FILM SOUNDTRACK: No, no, no, no! So it's possible that they're still alive, right? Is it possible?
He may have been a pain to other journalists but East cracked an incredible story that no-one else even came close to.
FILM SOUNDTRACK: The Indonesians are invading. We have to go. Please, draw me a map of Balibo.
For more than two decades it was broadly accepted that the five newsmen were accidently killed in crossfire. But remarkably, Roger East got the story, and got it right within weeks, detailing how the five had surrendered and were murdered. It seems a simple truth now, 34 years later. But it appears East's account was ignored by both government, and it would seem, much of the media.
PRESIDENT RAMOS-HORTA: He got the scoop - first eye witnesses. It was by-line in major Australian newspapers.
REPORTER: And yet this story was not accepted, obviously. Did it frustrate you that this story was buried?
PRESIDENT RAMOS-HORTA: Yes, it was first writing and I was naive thinking that you bring in a professional writer, an Australian, he writes, and particularly being here always alone, the media would pick up.
The story of the murder of the five was buried with Roger as comprehensively as his own story was. For the film-makers, part of Roger's story lay buried in the Turismo Hotel where East lived for the last months of his life and formed a friendship with waiter Joao Pereira Calado.
FILM SOUNDTRACK: Would you like to join me in a glass of wine?

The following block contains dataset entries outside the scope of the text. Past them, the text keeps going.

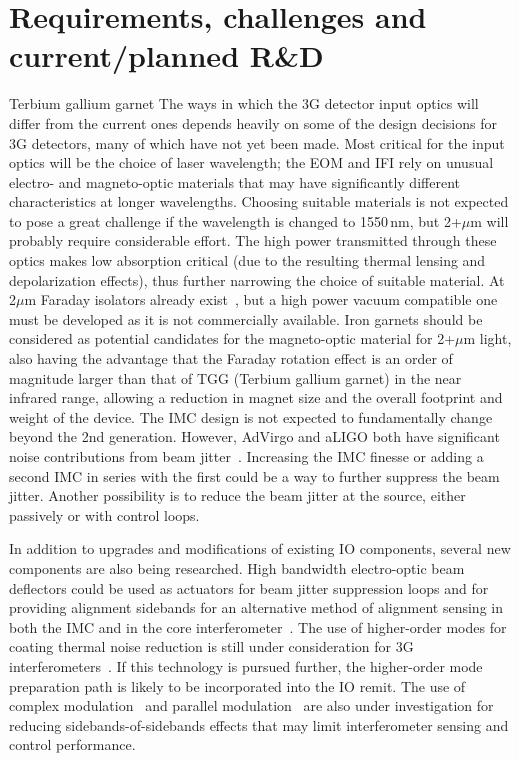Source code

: \section{Requirements, challenges and current/planned R\&D}
Terbium gallium garnet The ways in which the 3G detector input optics will differ from the current ones depends heavily on some of the design decisions for 3G detectors, many of which have not yet been made. Most critical for the input optics will be the choice of laser wavelength; the EOM and IFI rely on unusual electro- and magneto-optic materials that may have significantly different characteristics at longer wavelengths. Choosing suitable materials is not expected to pose a great challenge if the wavelength is changed to 1550\,nm, but 2+$\mu$m will probably require considerable effort. The high power transmitted through these optics makes low absorption critical (due to the resulting thermal lensing and depolarization effects), thus further narrowing the choice of suitable material. At 2$\mu$m Faraday isolators already exist~\cite{EOTFI}, but a high power vacuum compatible one must be developed as it is not commercially available. Iron garnets should be considered as potential candidates for the magneto-optic material for 2+$\mu$m light, also having the advantage that the Faraday rotation effect is an order of magnitude larger than that of TGG (Terbium gallium garnet) in the near infrared range, allowing a reduction in magnet size and the overall footprint and weight of the device.
The IMC design is not expected to fundamentally change beyond the 2nd generation.  However, AdVirgo and aLIGO both have significant noise contributions from beam jitter~\cite{aLIGOjitter,adVirgojitter}. Increasing the IMC finesse or adding a second IMC in series with the first could be a way to further suppress the beam jitter. Another possibility is to reduce the beam jitter at the source, either passively or with 
control loops.  

In addition to upgrades and modifications of existing IO components, several new components are also being researched. High bandwidth electro-optic beam deflectors could be used as actuators for beam jitter suppression loops and for providing alignment sidebands for an alternative method of alignment sensing in both the IMC and in the core interferometer~\cite{RFJASC}. The use of higher-order modes for coating thermal noise reduction is still under consideration for 3G interferometers~\cite{LGmodes}. If this technology is pursued further, the higher-order mode preparation path is likely to be incorporated into the IO remit. The use of complex modulation~\cite{complexmod} and parallel modulation~\cite{kagraMZI} are also under investigation for reducing sidebands-of-sidebands effects that may limit interferometer sensing and control performance.

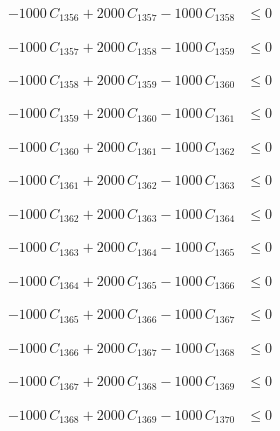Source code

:\documentclass[a4paper,11pt]{article}
\begin{document}
\begin{align}
-1000\,C_{1356} + 2000\,C_{1357} - 1000\,C_{1358} &\leq 0 \nonumber
\end{align}

\begin{align}
-1000\,C_{1357} + 2000\,C_{1358} - 1000\,C_{1359} &\leq 0 \nonumber
\end{align}

\begin{align}
-1000\,C_{1358} + 2000\,C_{1359} - 1000\,C_{1360} &\leq 0 \nonumber
\end{align}

\begin{align}
-1000\,C_{1359} + 2000\,C_{1360} - 1000\,C_{1361} &\leq 0 \nonumber
\end{align}

\begin{align}
-1000\,C_{1360} + 2000\,C_{1361} - 1000\,C_{1362} &\leq 0 \nonumber
\end{align}

\begin{align}
-1000\,C_{1361} + 2000\,C_{1362} - 1000\,C_{1363} &\leq 0 \nonumber
\end{align}

\begin{align}
-1000\,C_{1362} + 2000\,C_{1363} - 1000\,C_{1364} &\leq 0 \nonumber
\end{align}

\begin{align}
-1000\,C_{1363} + 2000\,C_{1364} - 1000\,C_{1365} &\leq 0 \nonumber
\end{align}

\begin{align}
-1000\,C_{1364} + 2000\,C_{1365} - 1000\,C_{1366} &\leq 0 \nonumber
\end{align}

\begin{align}
-1000\,C_{1365} + 2000\,C_{1366} - 1000\,C_{1367} &\leq 0 \nonumber
\end{align}

\begin{align}
-1000\,C_{1366} + 2000\,C_{1367} - 1000\,C_{1368} &\leq 0 \nonumber
\end{align}

\begin{align}
-1000\,C_{1367} + 2000\,C_{1368} - 1000\,C_{1369} &\leq 0 \nonumber
\end{align}

\begin{align}
-1000\,C_{1368} + 2000\,C_{1369} - 1000\,C_{1370} &\leq 0 \nonumber
\end{align}
\end{document}
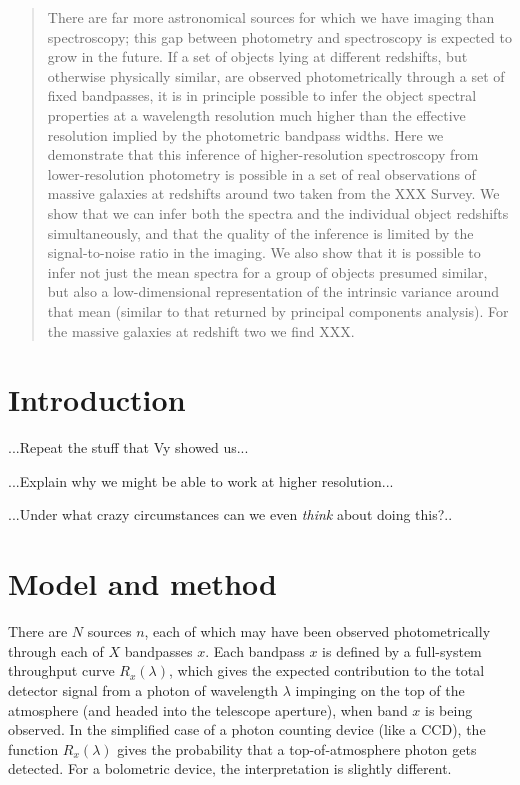 \documentclass[12pt,preprint,letterpaper]{aastex}
\begin{document}
\begin{abstract}
There are far more astronomical sources for which we have imaging than spectroscopy;
  this gap between photometry and spectroscopy is expected to grow in the future.
If a set of objects lying at different redshifts,
  but otherwise physically similar,
  are observed photometrically through a set of fixed bandpasses,
  it is in principle possible to infer the object spectral properties at a wavelength resolution
  much higher than the effective resolution implied by the photometric bandpass widths.
Here we demonstrate that this inference of higher-resolution spectroscopy
  from lower-resolution photometry
  is possible in a set of real observations of massive galaxies at redshifts around two
  taken from the XXX Survey.
We show that we can infer both the spectra and the individual object redshifts simultaneously,
  and that the quality of the inference is limited by the signal-to-noise ratio in the imaging.
We also show that it is possible to infer not just the mean spectra for a group of objects presumed similar,
  but also a low-dimensional representation of the intrinsic variance around that mean
  (similar to that returned by principal components analysis).
For the massive galaxies at redshift two we find XXX.
\end{abstract}

\section{Introduction}

...Repeat the stuff that Vy showed us...

...Explain why we might be able to work at higher resolution...

...Under what crazy circumstances can we even \emph{think} about doing this?..

\section{Model and method}

There are $N$ sources $n$, each of which may have been observed photometrically through each of $X$ bandpasses $x$.
Each bandpass $x$ is defined by a full-system throughput curve $R_x(\lambda)$,
  which gives the expected contribution to the total detector signal from a photon of wavelength $\lambda$
  impinging on the top of the atmosphere (and headed into the telescope aperture),
  when band $x$ is being observed.
In the simplified case of a photon counting device (like a CCD),
  the function $R_x(\lambda)$ gives the probability that a top-of-atmosphere photon gets detected.
For a bolometric device, the interpretation is slightly different.
\end{document}
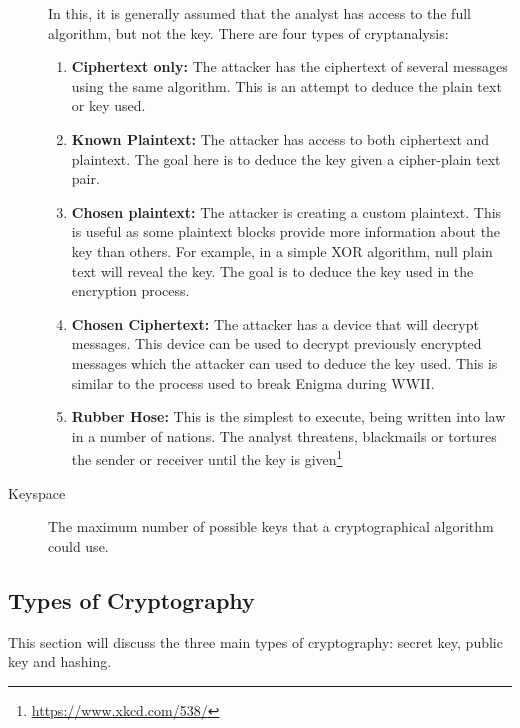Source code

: \begin{description}
					In this, it is generally assumed that the analyst has access to the full algorithm, but not the key. 
					There are four types of cryptanalysis: 
					\begin{enumerate}
						\item \textbf{Ciphertext only:} The attacker has the ciphertext of several messages using the same algorithm. 
							This is an attempt to deduce the plain text or key used. 
						\item \textbf{Known Plaintext:} The attacker has access to both ciphertext and plaintext. 
							The goal here is to deduce the key given a cipher-plain text pair. 
						\item \textbf{Chosen plaintext:} The attacker is creating a custom plaintext. 
							This is useful as some plaintext blocks provide more information about the key than others. 
							For example, in a simple XOR algorithm, null plain text will reveal the key. 
							The goal is to deduce the key used in the encryption process. 
						\item \textbf{Chosen Ciphertext:} The attacker has a device that will decrypt messages. 
							This device can be used to decrypt previously encrypted messages which the attacker can used to deduce the key used. 
							This is similar to the process used to break Enigma during WWII. 
						\item \textbf{Rubber Hose:} This is the simplest to execute, being written into law in a number of nations.
							The analyst threatens, blackmails or tortures the sender or receiver until the key is given\footnote{\url{https://www.xkcd.com/538/}}
					\end{enumerate}
				\item[Keyspace] The maximum number of possible keys that a cryptographical algorithm could use. 
			\end{description}
		\subsection{Types of Cryptography}
			This section will discuss the three main types of cryptography: secret key, public key and hashing. 

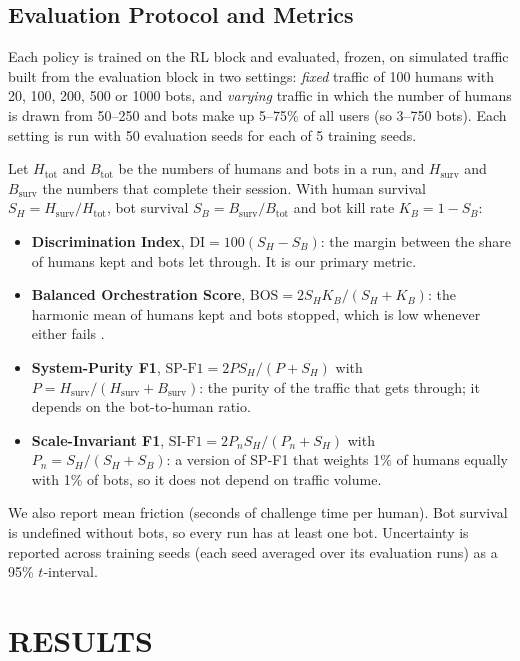 \documentclass{ieeetj}
\begin{document}
\vspace{-5pt}
\subsection{Evaluation Protocol and Metrics}
\label{sec:metrics}
Each policy is trained on the RL block and evaluated, frozen, on simulated traffic built from the evaluation block in two settings: \emph{fixed} traffic of 100 humans with 20, 100, 200, 500 or 1000 bots, and \emph{varying} traffic in which the number of humans is drawn from 50--250 and bots make up 5--75\% of all users (so 3--750 bots). Each setting is run with 50 evaluation seeds for each of 5 training seeds.

Let $H_{\text{tot}}$ and $B_{\text{tot}}$ be the numbers of humans and bots in a run, and $H_{\text{surv}}$ and $B_{\text{surv}}$ the numbers that complete their session. With human survival $S_H=H_{\text{surv}}/H_{\text{tot}}$, bot survival $S_B=B_{\text{surv}}/B_{\text{tot}}$ and bot kill rate $K_B=1-S_B$:
\begin{itemize}[leftmargin=*, itemsep=1pt]
\item \textbf{Discrimination Index}, $\text{DI}=100(S_H-S_B)$: the margin between the share of humans kept and bots let through. It is our primary metric.
\item \textbf{Balanced Orchestration Score}, $\text{BOS}=2S_HK_B/(S_H+K_B)$: the harmonic mean of humans kept and bots stopped, which is low whenever either fails \cite{fscore_2023}.
\item \textbf{System-Purity F1}, $\text{SP-F1}=2PS_H/(P+S_H)$ with $P=H_{\text{surv}}/(H_{\text{surv}}+B_{\text{surv}})$: the purity of the traffic that gets through; it depends on the bot-to-human ratio.
\item \textbf{Scale-Invariant F1}, $\text{SI-F1}=2P_nS_H/(P_n+S_H)$ with $P_n=S_H/(S_H+S_B)$: a version of SP-F1 that weights 1\% of humans equally with 1\% of bots, so it does not depend on traffic volume.
\end{itemize}
We also report mean friction (seconds of challenge time per human). 
Bot survival is undefined without bots, so every run has at least one bot.
Uncertainty is reported across training seeds (each seed averaged over its evaluation runs) as a 95\% $t$-interval.

\section{RESULTS}
\label{sec:results}
\end{document}
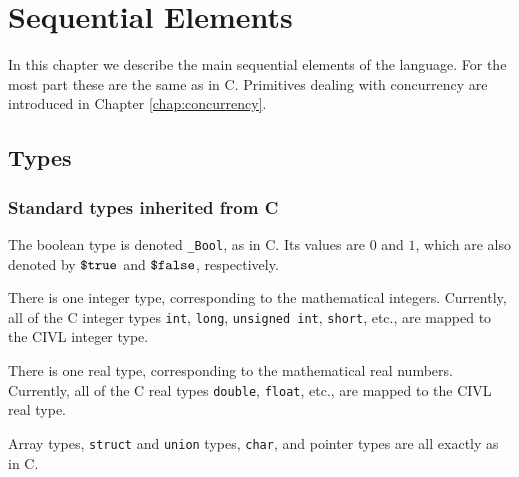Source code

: 








\chapter{Sequential Elements}

In this chapter we describe the main sequential elements of the
language.  For the most part these are the same as in C.
Primitives dealing with concurrency are introduced in Chapter
\ref{chap:concurrency}.

\section{Types}

\subsection{Standard types inherited from C}

The boolean type is denoted \verb!_Bool!, as in C. Its values are $0$
and $1$, which are also denoted by $\mbox{\texttt{\${}true}}$ and $\mbox{\texttt{\${}false}}$,
respectively.

There is one integer type, corresponding to the mathematical integers.
Currently, all of the C integer types \texttt{int}, \texttt{long},
\texttt{unsigned\ int}, \texttt{short}, etc., are mapped to the CIVL
integer type.

There is one real type, corresponding to the mathematical real
numbers. Currently, all of the C real types \texttt{double},
\texttt{float}, etc., are mapped to the CIVL real type.

Array types, \texttt{struct} and \texttt{union} types, \texttt{char},
and pointer types are all exactly as in C.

No, no. Please sit down. Thank you.
And Joao is still serving and gardening at the Turismo 34 years later. Still filling in the blanks on East's last days when every other foreigner had left the country or gone to the island of Atauro expecting the invasion.
REPORTER: Did you talk to Roger, then?
JOAO PEREIRA CALADO: Yes.
REPORTER: Why did he stay?
JOAO PEREIRA CALADO: He said, "Joao, I don't understand why they want to go to Atauro. No, no, no. I like coming from my country, my place, I want to stay in Dili. I don't want to stay with the government in Atauro."
East witnessed the hasty swearing in of the Fretilin Government in late November. Then, it was clear that the end was near for East Timor.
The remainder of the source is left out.